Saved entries
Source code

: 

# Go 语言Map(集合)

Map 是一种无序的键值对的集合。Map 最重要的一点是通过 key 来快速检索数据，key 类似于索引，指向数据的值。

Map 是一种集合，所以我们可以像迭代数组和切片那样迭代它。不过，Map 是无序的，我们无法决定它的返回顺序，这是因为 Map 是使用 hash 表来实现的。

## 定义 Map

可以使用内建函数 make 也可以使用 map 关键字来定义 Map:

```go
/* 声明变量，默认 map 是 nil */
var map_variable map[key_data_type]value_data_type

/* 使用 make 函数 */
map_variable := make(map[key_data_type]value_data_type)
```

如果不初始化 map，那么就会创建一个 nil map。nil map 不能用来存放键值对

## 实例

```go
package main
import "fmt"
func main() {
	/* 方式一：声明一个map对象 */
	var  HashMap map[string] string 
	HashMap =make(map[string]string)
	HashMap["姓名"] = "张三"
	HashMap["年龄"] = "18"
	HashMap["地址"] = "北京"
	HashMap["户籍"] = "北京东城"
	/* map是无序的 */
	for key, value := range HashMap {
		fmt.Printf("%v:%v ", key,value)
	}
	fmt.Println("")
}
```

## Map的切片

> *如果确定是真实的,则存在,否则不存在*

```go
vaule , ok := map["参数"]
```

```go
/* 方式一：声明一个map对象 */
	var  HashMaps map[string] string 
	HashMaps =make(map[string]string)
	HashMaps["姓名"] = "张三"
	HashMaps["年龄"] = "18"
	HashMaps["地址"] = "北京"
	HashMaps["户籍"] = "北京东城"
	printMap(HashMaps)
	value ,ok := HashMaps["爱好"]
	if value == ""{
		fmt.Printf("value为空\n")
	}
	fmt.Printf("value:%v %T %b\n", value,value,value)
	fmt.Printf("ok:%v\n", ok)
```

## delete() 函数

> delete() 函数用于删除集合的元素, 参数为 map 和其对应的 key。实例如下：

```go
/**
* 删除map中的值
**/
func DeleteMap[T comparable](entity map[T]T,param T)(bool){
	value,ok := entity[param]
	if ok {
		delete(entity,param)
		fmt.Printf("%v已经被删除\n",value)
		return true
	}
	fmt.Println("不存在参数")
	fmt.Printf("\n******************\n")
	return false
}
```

▸ Work item
I need all of the records above retyped exactly, please.

▸ Result for this task
Source code

: 

# Go 语言Map(集合)

Map 是一种无序的键值对的集合。Map 最重要的一点是通过 key 来快速检索数据，key 类似于索引，指向数据的值。

Map 是一种集合，所以我们可以像迭代数组和切片那样迭代它。不过，Map 是无序的，我们无法决定它的返回顺序，这是因为 Map 是使用 hash 表来实现的。

## 定义 Map

可以使用内建函数 make 也可以使用 map 关键字来定义 Map:

```go
/* 声明变量，默认 map 是 nil */
var map_variable map[key_data_type]value_data_type

/* 使用 make 函数 */
map_variable := make(map[key_data_type]value_data_type)
```

如果不初始化 map，那么就会创建一个 nil map。nil map 不能用来存放键值对

## 实例

```go
package main
import "fmt"
func main() {
	/* 方式一：声明一个map对象 */
	var  HashMap map[string] string 
	HashMap =make(map[string]string)
	HashMap["姓名"] = "张三"
	HashMap["年龄"] = "18"
	HashMap["地址"] = "北京"
	HashMap["户籍"] = "北京东城"
	/* map是无序的 */
	for key, value := range HashMap {
		fmt.Printf("%v:%v ", key,value)
	}
	fmt.Println("")
}
```

## Map的切片

> *如果确定是真实的,则存在,否则不存在*

```go
vaule , ok := map["参数"]
```

```go
/* 方式一：声明一个map对象 */
	var  HashMaps map[string] string 
	HashMaps =make(map[string]string)
	HashMaps["姓名"] = "张三"
	HashMaps["年龄"] = "18"
	HashMaps["地址"] = "北京"
	HashMaps["户籍"] = "北京东城"
	printMap(HashMaps)
	value ,ok := HashMaps["爱好"]
	if value == ""{
		fmt.Printf("value为空\n")
	}
	fmt.Printf("value:%v %T %b\n", value,value,value)
	fmt.Printf("ok:%v\n", ok)
```

## delete() 函数

> delete() 函数用于删除集合的元素, 参数为 map 和其对应的 key。实例如下：

```go
/**
* 删除map中的值
**/
func DeleteMap[T comparable](entity map[T]T,param T)(bool){
	value,ok := entity[param]
	if ok {
		delete(entity,param)
		fmt.Printf("%v已经被删除\n",value)
		return true
	}
	fmt.Println("不存在参数")
	fmt.Printf("\n******************\n")
	return false
}
```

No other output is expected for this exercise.